# Mosso Aluminium Rigid fork anyone?



## TheGenTwo (Oct 23, 2009)

http://one9.us/blog/cycling/mosso-aluminum-rigid-fork-review

Just read a review of it. Sounds pretty good for the price and weight.

My only two concerns over the fork are: the "brutal ride" threats and over its strength.

P.S: I do purely XC.

Brutal ride threat:

My wrists have never really hurt while trail riding. Though the obstacles in the trail i ride on are rather minor( small rocky sections and roots).

Will a change in riding style(holding the front more loosely and pulling the fork over obstacles) and tire pressue(say 30-35 psi) help to reduce the effects of a stiff aluminium?

Strength:

This is not really a issue Im very concerned about. I am not a very hardcore rider.I am a cross-country rider. Might plan to do some short/mid rocky downhills but im rather sure the 7005 series aluminium will hold up well.

Still, does anyone has comments/reviews/opinions over the fork?

It looks like this:








Taken from the link i posted above.


----------



## Natedogz (Apr 4, 2008)

TheGenTwo said:


> http://one9.us/blog/cycling/mosso-aluminum-rigid-fork-review
> 
> Just read a review of it. Sounds pretty good for the price and weight.
> 
> ...


SS rigid REQUIRES different grip....looser grip and go with the flow, but don't let your hands slide off the ends...lol.
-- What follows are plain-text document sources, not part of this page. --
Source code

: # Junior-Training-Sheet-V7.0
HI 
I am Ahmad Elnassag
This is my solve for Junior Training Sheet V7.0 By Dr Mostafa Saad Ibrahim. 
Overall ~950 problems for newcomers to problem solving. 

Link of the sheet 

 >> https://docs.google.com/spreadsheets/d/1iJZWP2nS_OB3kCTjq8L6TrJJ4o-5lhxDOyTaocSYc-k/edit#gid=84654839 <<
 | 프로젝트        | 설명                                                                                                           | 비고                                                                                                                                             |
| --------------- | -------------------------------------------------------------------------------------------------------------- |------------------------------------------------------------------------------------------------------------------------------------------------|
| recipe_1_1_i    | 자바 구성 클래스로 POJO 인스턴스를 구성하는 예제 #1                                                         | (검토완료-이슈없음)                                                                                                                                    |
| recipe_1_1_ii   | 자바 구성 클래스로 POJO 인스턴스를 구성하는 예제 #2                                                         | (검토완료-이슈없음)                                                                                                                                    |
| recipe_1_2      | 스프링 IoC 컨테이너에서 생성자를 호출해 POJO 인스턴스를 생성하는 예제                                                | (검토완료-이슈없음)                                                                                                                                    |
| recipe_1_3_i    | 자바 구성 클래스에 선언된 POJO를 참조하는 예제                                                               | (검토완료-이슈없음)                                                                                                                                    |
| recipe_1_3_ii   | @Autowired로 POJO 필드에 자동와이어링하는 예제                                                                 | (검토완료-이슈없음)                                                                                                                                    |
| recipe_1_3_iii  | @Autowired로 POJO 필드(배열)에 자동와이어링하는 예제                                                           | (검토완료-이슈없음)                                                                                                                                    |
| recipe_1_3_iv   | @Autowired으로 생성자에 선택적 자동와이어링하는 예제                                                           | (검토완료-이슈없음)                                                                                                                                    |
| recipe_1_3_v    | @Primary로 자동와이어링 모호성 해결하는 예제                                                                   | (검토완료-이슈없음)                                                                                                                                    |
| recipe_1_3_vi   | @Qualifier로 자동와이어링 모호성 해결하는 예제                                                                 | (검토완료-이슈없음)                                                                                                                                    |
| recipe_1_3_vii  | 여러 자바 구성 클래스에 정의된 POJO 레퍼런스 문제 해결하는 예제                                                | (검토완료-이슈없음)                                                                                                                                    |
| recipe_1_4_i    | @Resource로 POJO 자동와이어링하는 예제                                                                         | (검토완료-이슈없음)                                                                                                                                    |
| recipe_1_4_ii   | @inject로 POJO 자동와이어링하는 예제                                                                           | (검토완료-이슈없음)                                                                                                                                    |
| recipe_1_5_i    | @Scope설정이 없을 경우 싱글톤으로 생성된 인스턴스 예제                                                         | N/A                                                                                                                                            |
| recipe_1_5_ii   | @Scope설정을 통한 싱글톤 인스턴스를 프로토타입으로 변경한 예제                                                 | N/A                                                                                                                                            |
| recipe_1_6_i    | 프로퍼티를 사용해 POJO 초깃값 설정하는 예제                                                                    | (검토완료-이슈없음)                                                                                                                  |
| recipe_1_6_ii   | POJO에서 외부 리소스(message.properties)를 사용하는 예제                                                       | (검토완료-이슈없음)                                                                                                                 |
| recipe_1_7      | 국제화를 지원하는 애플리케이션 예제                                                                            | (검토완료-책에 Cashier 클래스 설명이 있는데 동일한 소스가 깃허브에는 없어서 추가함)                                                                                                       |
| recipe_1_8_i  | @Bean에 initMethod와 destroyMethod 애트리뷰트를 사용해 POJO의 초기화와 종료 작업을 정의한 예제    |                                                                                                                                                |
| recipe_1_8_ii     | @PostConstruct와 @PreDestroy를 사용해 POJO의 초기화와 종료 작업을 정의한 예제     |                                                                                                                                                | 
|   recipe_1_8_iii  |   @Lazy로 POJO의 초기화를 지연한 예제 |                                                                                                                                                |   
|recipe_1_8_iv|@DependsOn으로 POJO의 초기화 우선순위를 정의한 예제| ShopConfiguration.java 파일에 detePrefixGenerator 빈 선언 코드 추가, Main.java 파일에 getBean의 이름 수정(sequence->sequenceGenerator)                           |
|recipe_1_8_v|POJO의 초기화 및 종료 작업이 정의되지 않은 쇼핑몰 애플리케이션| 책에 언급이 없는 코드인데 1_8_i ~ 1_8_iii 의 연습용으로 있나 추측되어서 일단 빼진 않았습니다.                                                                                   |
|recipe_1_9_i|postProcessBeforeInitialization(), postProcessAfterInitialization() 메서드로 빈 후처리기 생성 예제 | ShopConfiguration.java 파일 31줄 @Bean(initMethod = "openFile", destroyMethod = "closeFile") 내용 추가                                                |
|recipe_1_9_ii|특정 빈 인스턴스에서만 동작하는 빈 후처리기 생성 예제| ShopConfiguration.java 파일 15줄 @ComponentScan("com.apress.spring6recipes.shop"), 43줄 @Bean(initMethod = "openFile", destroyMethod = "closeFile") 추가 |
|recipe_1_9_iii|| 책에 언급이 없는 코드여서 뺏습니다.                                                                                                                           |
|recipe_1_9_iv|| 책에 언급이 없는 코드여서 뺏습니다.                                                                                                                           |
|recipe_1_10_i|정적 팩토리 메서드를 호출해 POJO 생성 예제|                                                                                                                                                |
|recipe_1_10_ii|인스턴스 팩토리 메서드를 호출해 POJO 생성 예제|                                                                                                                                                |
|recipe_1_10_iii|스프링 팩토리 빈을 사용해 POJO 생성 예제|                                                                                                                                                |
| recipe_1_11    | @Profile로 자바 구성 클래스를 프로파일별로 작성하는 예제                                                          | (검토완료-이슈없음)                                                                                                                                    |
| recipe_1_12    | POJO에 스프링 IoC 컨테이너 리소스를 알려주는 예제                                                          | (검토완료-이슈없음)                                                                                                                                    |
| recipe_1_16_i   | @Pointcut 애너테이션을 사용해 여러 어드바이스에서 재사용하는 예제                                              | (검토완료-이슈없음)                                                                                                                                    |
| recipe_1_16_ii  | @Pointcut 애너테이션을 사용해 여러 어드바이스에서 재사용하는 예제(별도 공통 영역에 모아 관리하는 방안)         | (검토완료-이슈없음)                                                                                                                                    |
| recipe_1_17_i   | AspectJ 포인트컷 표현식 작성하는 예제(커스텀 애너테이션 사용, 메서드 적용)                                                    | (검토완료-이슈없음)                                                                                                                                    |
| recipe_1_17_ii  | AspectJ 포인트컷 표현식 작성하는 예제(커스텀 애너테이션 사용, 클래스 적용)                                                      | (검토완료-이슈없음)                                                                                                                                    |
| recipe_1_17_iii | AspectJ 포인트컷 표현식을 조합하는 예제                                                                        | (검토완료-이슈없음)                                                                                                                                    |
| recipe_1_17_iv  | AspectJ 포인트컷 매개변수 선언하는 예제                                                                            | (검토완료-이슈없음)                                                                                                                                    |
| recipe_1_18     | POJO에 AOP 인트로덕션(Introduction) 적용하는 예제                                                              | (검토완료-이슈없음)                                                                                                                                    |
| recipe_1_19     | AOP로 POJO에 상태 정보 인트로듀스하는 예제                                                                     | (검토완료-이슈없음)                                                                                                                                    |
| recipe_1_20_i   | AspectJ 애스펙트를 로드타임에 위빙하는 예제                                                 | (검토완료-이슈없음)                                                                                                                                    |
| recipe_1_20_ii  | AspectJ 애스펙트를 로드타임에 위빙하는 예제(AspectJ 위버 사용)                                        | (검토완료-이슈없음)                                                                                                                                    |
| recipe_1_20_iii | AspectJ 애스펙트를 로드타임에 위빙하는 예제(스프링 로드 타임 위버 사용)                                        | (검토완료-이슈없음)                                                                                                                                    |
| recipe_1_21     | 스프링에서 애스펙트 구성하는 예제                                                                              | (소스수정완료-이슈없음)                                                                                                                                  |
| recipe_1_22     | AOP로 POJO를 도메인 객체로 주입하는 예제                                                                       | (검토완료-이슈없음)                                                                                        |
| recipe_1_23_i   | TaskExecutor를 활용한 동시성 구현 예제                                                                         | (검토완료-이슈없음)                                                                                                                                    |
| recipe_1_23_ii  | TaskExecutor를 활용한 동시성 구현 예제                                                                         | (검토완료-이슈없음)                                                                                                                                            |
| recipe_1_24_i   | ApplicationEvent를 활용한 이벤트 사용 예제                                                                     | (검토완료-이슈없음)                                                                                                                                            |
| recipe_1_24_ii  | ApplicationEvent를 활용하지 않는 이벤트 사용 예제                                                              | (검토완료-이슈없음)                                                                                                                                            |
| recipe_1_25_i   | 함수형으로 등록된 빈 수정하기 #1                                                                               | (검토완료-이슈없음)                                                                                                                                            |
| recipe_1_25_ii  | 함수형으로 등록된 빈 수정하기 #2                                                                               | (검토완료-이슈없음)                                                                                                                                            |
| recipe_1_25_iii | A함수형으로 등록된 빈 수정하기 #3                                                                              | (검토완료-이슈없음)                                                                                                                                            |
I would NOT use an aluminum rigid fork off-road anywhere imo due to ride and long-term strength. You also must run slightly lower tire pressure....all depends on YOUR terrain and body fitness/strength.

Look for a steel fork that meets same dimensional requirements........imo...


----------



## johnnyb (Jan 21, 2004)

That curve looks like it would make for a stiff fork. I'm running steel forks on my rigids with Jones bars. Good combo IMO.


----------



## shomes (Jul 25, 2007)

Have you considered Niner's Carbon? Very plush and smooth - noticeably different than steel. If carbon is out I would take the steel for over aluminum any day.


----------



## Sparticus (Dec 28, 1999)

There's a reason springs are made out of steel and not out of aluminum. If they make the aluminum fork stong enough to survive, it'll ride like a chunk of granite.

If not...

--Sparty


----------



## robc in wi (Sep 6, 2008)

I was looking at the straight Mosso aluminum forks on fleabay and almost got seduced by the crazy light (650 grams) and cheap price. I ended up going with a steel Surly 1x1 fork from Universal for $53 (canti only) and only weighs a little over 1000 grams. Enough opinions like those above convinced me that aluminum rigid might be a bad idea for my econo conversion.


----------



## TheGenTwo (Oct 23, 2009)

Ok guys thank for the comments! Will be going for a Kona P2 fork instead that fits into my budget


----------



## jbx tacos (Sep 11, 2008)

I've been running one for almost a year now but mine is the straight blade one without the curve. It is brutal on bumpy roads and through rocky sections but does great in the sand and smooth sections of trail when running low psi. I love it for climbing because it is so light and easy to maneuver. I do agree that a steel fork is much better in terms of comfort but I have had no problems with mine yet.


----------



## TheGenTwo (Oct 23, 2009)

jbx tacos said:


> I've been running one for almost a year now but mine is the straight blade one without the curve. It is brutal on bumpy roads and through rocky sections but does great in the sand and smooth sections of trail when running low psi. I love it for climbing because it is so light and easy to maneuver. I do agree that a steel fork is much better in terms of comfort but I have had no problems with mine yet.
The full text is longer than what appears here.